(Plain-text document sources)
*** Block opens ***

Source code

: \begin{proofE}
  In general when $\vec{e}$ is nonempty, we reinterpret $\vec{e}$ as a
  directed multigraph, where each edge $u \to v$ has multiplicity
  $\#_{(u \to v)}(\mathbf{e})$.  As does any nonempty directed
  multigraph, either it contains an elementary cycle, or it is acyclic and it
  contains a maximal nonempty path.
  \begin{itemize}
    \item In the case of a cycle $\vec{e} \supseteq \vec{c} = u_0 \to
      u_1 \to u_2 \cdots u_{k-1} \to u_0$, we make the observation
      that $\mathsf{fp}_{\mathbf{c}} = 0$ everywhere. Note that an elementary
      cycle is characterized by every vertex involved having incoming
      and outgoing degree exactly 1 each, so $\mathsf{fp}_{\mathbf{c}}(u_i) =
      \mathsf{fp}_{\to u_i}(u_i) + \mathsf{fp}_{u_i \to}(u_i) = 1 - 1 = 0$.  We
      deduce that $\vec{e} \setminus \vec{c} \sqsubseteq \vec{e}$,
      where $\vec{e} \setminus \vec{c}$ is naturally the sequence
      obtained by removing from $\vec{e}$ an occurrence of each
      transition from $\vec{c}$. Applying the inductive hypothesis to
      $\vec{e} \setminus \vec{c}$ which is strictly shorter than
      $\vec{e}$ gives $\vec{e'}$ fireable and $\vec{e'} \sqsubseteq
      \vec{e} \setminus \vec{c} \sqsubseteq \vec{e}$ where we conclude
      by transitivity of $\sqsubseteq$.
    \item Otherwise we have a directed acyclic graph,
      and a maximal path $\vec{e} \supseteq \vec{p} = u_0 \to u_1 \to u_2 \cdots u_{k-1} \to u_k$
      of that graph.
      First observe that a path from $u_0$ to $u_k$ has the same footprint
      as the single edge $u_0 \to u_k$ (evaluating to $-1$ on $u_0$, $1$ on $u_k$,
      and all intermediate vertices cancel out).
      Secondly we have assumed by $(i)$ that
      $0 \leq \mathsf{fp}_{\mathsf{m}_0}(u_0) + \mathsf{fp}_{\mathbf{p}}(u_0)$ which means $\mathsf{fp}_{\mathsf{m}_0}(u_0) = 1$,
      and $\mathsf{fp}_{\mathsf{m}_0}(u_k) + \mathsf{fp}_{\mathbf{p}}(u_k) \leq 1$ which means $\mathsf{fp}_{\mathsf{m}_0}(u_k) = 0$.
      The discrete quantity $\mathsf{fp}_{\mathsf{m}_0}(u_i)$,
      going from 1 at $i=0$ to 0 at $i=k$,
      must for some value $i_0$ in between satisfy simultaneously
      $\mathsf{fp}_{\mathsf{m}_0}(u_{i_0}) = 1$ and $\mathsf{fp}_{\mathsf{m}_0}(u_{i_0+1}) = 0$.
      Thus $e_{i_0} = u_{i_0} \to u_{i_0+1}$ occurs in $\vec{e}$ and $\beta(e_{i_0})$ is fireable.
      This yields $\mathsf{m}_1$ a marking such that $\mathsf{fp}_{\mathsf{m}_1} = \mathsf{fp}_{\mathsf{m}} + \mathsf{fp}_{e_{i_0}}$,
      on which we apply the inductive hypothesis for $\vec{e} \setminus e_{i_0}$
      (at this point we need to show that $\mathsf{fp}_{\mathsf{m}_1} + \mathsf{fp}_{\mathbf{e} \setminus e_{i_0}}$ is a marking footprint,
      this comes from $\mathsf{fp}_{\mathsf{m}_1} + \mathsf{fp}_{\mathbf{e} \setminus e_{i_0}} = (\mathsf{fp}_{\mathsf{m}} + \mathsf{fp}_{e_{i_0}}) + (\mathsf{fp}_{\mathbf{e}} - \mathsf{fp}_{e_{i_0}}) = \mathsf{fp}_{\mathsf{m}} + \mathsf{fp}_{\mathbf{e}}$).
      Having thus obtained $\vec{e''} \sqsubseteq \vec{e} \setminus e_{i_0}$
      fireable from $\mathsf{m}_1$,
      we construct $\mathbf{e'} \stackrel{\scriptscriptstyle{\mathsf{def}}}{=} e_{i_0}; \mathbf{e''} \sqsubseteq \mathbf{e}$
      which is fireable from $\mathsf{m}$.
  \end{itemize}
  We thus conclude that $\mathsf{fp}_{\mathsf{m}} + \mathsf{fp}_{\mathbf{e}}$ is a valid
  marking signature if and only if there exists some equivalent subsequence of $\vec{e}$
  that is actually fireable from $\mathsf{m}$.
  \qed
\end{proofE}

*** Block closes ***

**Exercise requirements**
Restate word for word the lines of the data above, starting at the line containing "directed multigraph, where" and ending at the line containing "by transitivity of $\sqsubseteq$.", both included, and nothing more.

**Answer to this problem**
  directed multigraph, where each edge $u \to v$ has multiplicity
  $\#_{(u \to v)}(\mathbf{e})$.  As does any nonempty directed
  multigraph, either it contains an elementary cycle, or it is acyclic and it
  contains a maximal nonempty path.
  \begin{itemize}
    \item In the case of a cycle $\vec{e} \supseteq \vec{c} = u_0 \to
      u_1 \to u_2 \cdots u_{k-1} \to u_0$, we make the observation
      that $\mathsf{fp}_{\mathbf{c}} = 0$ everywhere. Note that an elementary
      cycle is characterized by every vertex involved having incoming
      and outgoing degree exactly 1 each, so $\mathsf{fp}_{\mathbf{c}}(u_i) =
      \mathsf{fp}_{\to u_i}(u_i) + \mathsf{fp}_{u_i \to}(u_i) = 1 - 1 = 0$.  We
      deduce that $\vec{e} \setminus \vec{c} \sqsubseteq \vec{e}$,
      where $\vec{e} \setminus \vec{c}$ is naturally the sequence
      obtained by removing from $\vec{e}$ an occurrence of each
      transition from $\vec{c}$. Applying the inductive hypothesis to
      $\vec{e} \setminus \vec{c}$ which is strictly shorter than
      $\vec{e}$ gives $\vec{e'}$ fireable and $\vec{e'} \sqsubseteq
      \vec{e} \setminus \vec{c} \sqsubseteq \vec{e}$ where we conclude
      by transitivity of $\sqsubseteq$.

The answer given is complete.